Highly placed sources in the government of Assam confirmed that chief minister Sarbananda Sonowal is also expected to be present during the ceremony.
Shah’s presence is of political significance given Assam is a crucial state for the BJP and has been a key central point of its entire Northeast expansion plan.
A 50-50 collaboration
The Assam government and Tata Trusts have collaborated for a joint-venture called Assam Cancer Care Foundation (ACCF), under which a three-tier cancer care grid will be established with a corpus of Rs 2,200 crore to be shared on an equal basis by both parties.
The board will comprise a chairman and six members. While the chairman will be the health minister of the state, there will be three representatives of the Assam government and three of the Tata Trust as members.
Under the tiered structure, there will be three levels. L1 – state level cancer-care institute in Guwahati; L2 – state medical college and L3 – district hospitals. L1 will provide advance and tertiary care facilities, L2 will have chemotherapy, radiation and surgical oncology facilities and L3 district hospitals will have daycare, chemotherapy and radiation facilities.
“There will be one L1 centre in Guwahati and nine L2 centres in state medical colleges. We have six state medical colleges so far and three more are coming up. The L3 centres will be across eight districts,” Samir Kumar Sinha, principal secretary, health and family welfare in the Assam government told ThePrint.
“There is also a cancer research institute that will be set up in Guwahati. This makes it a total of 19 centres. However, right now work will begin only on 18 L1, L2 and L3 centres and the research institute will be taken up later,” Sinha said.
The need for cancer facilities in Assam
The Assam government says the need for so many cancer hospitals in the state was felt due to three main reasons — high incidence of cancer in the state, lack of such facilities in the region and to enable early detection and prevention. The government says over 90,000 cancer cases were detected in the state in the previous five years.
“The L3 and also L2 centres will also facilitate outreach to enable cancer prevention, and most importantly, early detection. This is not something we really have now,” Sinha said.
In fact, given that Assam caters to the medical treatment needs of the entire region due to logistical difficulties in setting up big centres in other Northeastern states, it’s imperative to have an adequate number of cancer care centres in the state.

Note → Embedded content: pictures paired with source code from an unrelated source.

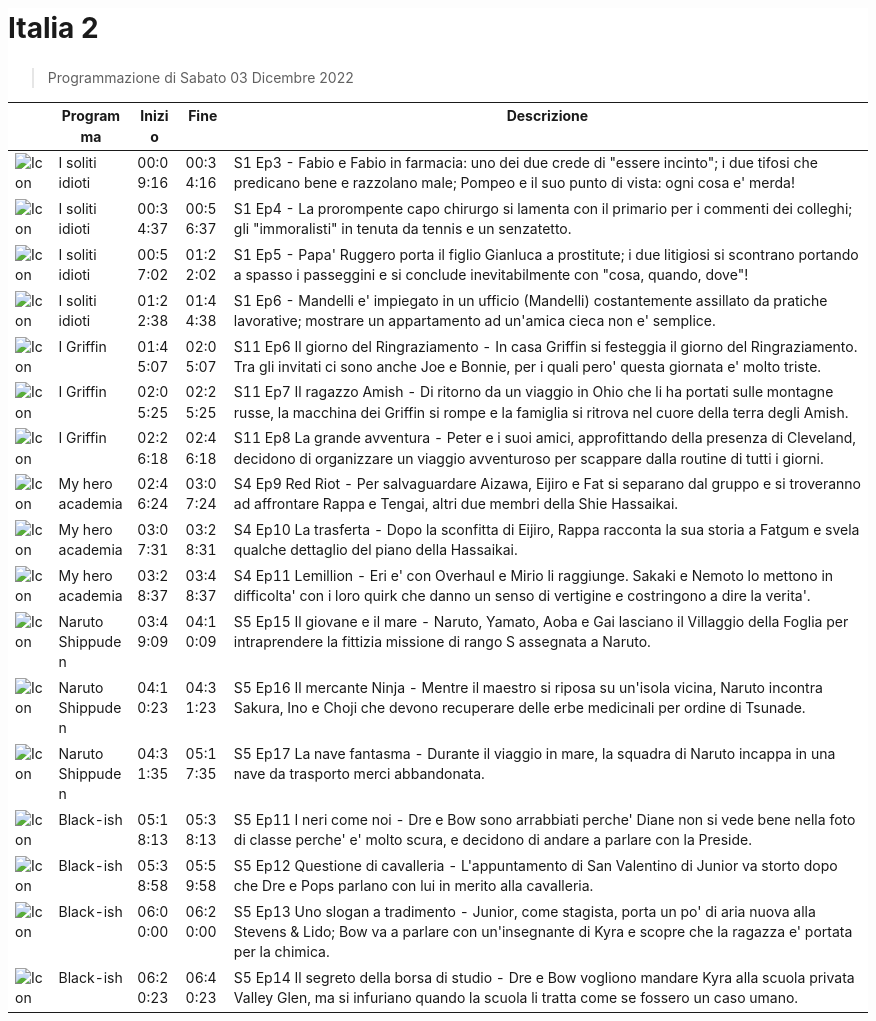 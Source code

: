 # Italia 2
> Programmazione di Sabato 03 Dicembre 2022

||Programma|Inizio|Fine|Descrizione|
|---|---|---|---|---|
|![Icon](https://guidatv.sky.it/uuid/bdb3a0ea-b893-400b-b74f-aa24419a801a/cover?md5ChecksumParam=f3943eb2eb2179938929f3ff7767ab74)|I soliti idioti|00:09:16|00:34:16|S1 Ep3 - Fabio e Fabio in farmacia: uno dei due crede di &quot;essere incinto&quot;; i due tifosi che predicano bene e razzolano male; Pompeo e il suo punto di vista: ogni cosa e&#039; merda!
|![Icon](https://guidatv.sky.it/uuid/cfe9af5b-8c85-4e37-8575-79ade06c5540/cover?md5ChecksumParam=f3943eb2eb2179938929f3ff7767ab74)|I soliti idioti|00:34:37|00:56:37|S1 Ep4 - La prorompente capo chirurgo si lamenta con il primario per i commenti dei colleghi; gli &quot;immoralisti&quot; in tenuta da tennis e un senzatetto.
|![Icon](https://guidatv.sky.it/uuid/61c4e995-16b6-4cab-ad6f-07b343dd74d5/cover?md5ChecksumParam=f3943eb2eb2179938929f3ff7767ab74)|I soliti idioti|00:57:02|01:22:02|S1 Ep5 - Papa&#039; Ruggero porta il figlio Gianluca a prostitute; i due litigiosi si scontrano portando a spasso i passeggini e si conclude inevitabilmente con &quot;cosa, quando, dove&quot;!
|![Icon](https://guidatv.sky.it/uuid/94dab024-8856-4718-8758-16c9bfd5211f/cover?md5ChecksumParam=f3943eb2eb2179938929f3ff7767ab74)|I soliti idioti|01:22:38|01:44:38|S1 Ep6 - Mandelli e&#039; impiegato in un ufficio (Mandelli) costantemente assillato da pratiche lavorative; mostrare un appartamento ad un&#039;amica cieca non e&#039; semplice.
|![Icon](https://guidatv.sky.it/uuid/82a46d1d-f7ba-4760-84ba-0beeef90e048/cover?md5ChecksumParam=0ff6804063d04cbc08d167aef3aa3e95)|I Griffin|01:45:07|02:05:07|S11 Ep6 Il giorno del Ringraziamento - In casa Griffin si festeggia il giorno del Ringraziamento. Tra gli invitati ci sono anche Joe e Bonnie, per i quali pero&#039; questa giornata e&#039; molto triste.
|![Icon](https://guidatv.sky.it/uuid/5f5dbe4c-5d51-4f0c-9927-da6bd64e8e62/cover?md5ChecksumParam=0ff6804063d04cbc08d167aef3aa3e95)|I Griffin|02:05:25|02:25:25|S11 Ep7 Il ragazzo Amish - Di ritorno da un viaggio in Ohio che li ha portati sulle montagne russe, la macchina dei Griffin si rompe e la famiglia si ritrova nel cuore della terra degli Amish.
|![Icon](https://guidatv.sky.it/uuid/e753d4ec-85a4-4531-8ca8-b6921c96a2cd/cover?md5ChecksumParam=0ff6804063d04cbc08d167aef3aa3e95)|I Griffin|02:26:18|02:46:18|S11 Ep8 La grande avventura - Peter e i suoi amici, approfittando della presenza di Cleveland, decidono di organizzare un viaggio avventuroso per scappare dalla routine di tutti i giorni.
|![Icon](https://guidatv.sky.it/uuid/aafd96b9-5919-4f87-84b6-0ad3520794e9/cover?md5ChecksumParam=d4685ec0fef9dfbd0a4e222a7b6fe160)|My hero academia|02:46:24|03:07:24|S4 Ep9 Red Riot - Per salvaguardare Aizawa, Eijiro e Fat si separano dal gruppo e si troveranno ad affrontare Rappa e Tengai, altri due membri della Shie Hassaikai.
|![Icon](https://guidatv.sky.it/uuid/df839e03-26ba-4756-9f42-b4c9fb0c8b14/cover?md5ChecksumParam=d4685ec0fef9dfbd0a4e222a7b6fe160)|My hero academia|03:07:31|03:28:31|S4 Ep10 La trasferta - Dopo la sconfitta di Eijiro, Rappa racconta la sua storia a Fatgum e svela qualche dettaglio del piano della Hassaikai.
|![Icon](https://guidatv.sky.it/uuid/2491108c-6a63-4261-be6b-82941e63377c/cover?md5ChecksumParam=d4685ec0fef9dfbd0a4e222a7b6fe160)|My hero academia|03:28:37|03:48:37|S4 Ep11 Lemillion - Eri e&#039; con Overhaul e Mirio li raggiunge. Sakaki e Nemoto lo mettono in difficolta&#039; con i loro quirk che danno un senso di vertigine e costringono a dire la verita&#039;.
|![Icon](https://guidatv.sky.it/uuid/371d7f5c-f608-4243-98db-3cac1fa1e0ba/cover?md5ChecksumParam=360b8e210bdf3ccb5b953447b33af0ac)|Naruto Shippuden|03:49:09|04:10:09|S5 Ep15 Il giovane e il mare - Naruto, Yamato, Aoba e Gai lasciano il Villaggio della Foglia per intraprendere la fittizia missione di rango S assegnata a Naruto.
|![Icon](https://guidatv.sky.it/uuid/52a6f6b9-cbf2-4ac2-9a6c-a9b48da318bc/cover?md5ChecksumParam=360b8e210bdf3ccb5b953447b33af0ac)|Naruto Shippuden|04:10:23|04:31:23|S5 Ep16 Il mercante Ninja - Mentre il maestro si riposa su un&#039;isola vicina, Naruto incontra Sakura, Ino e Choji che devono recuperare delle erbe medicinali per ordine di Tsunade.
|![Icon](https://guidatv.sky.it/uuid/baf530d4-e916-466e-a9b4-daa5f0109c46/cover?md5ChecksumParam=360b8e210bdf3ccb5b953447b33af0ac)|Naruto Shippuden|04:31:35|05:17:35|S5 Ep17 La nave fantasma - Durante il viaggio in mare, la squadra di Naruto incappa in una nave da trasporto merci abbandonata.
|![Icon](https://guidatv.sky.it/uuid/bcf48eff-390f-4495-871a-feb7f4237e22/cover?md5ChecksumParam=9e997a752370e45e40357f6161dd99cf)|Black-ish|05:18:13|05:38:13|S5 Ep11 I neri come noi - Dre e Bow sono arrabbiati perche&#039; Diane non si vede bene nella foto di classe perche&#039; e&#039; molto scura, e decidono di andare a parlare con la Preside.
|![Icon](https://guidatv.sky.it/uuid/5659cd07-bc89-4707-9560-abbf2afd3cc6/cover?md5ChecksumParam=9e997a752370e45e40357f6161dd99cf)|Black-ish|05:38:58|05:59:58|S5 Ep12 Questione di cavalleria - L&#039;appuntamento di San Valentino di Junior va storto dopo che Dre e Pops parlano con lui in merito alla cavalleria.
|![Icon](https://guidatv.sky.it/uuid/024c0dcc-cc49-4e04-9aaa-713d4a6b6340/cover?md5ChecksumParam=9e997a752370e45e40357f6161dd99cf)|Black-ish|06:00:00|06:20:00|S5 Ep13 Uno slogan a tradimento - Junior, come stagista, porta un po&#039; di aria nuova alla Stevens &amp; Lido; Bow va a parlare con un&#039;insegnante di Kyra e scopre che la ragazza e&#039; portata per la chimica.
|![Icon](https://guidatv.sky.it/uuid/e75e5fa7-4533-4e1f-b346-bed35a5c5d47/cover?md5ChecksumParam=9e997a752370e45e40357f6161dd99cf)|Black-ish|06:20:23|06:40:23|S5 Ep14 Il segreto della borsa di studio - Dre e Bow vogliono mandare Kyra alla scuola privata Valley Glen, ma si infuriano quando la scuola li tratta come se fossero un caso umano.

Last year, a report by the National Centre for Disease Informatics and Research under the Indian Council of Medical Research said lifestyle-related cancers top the chart in Northeast, with the region anyway showing an overall high incidence of cancer in India. It said the main cause of cancer in Arunachal Pradesh, Assam, Manipur, Meghalaya, Mizoram, Nagaland, Sikkim and Tripura is the excessive tobacco consumption.
The report also found that the possibility of cancer can be as high as 20 per cent in the region. But given the lack of adequate cancer facilities, most cancer patients have to travel outside the northeast for treatment.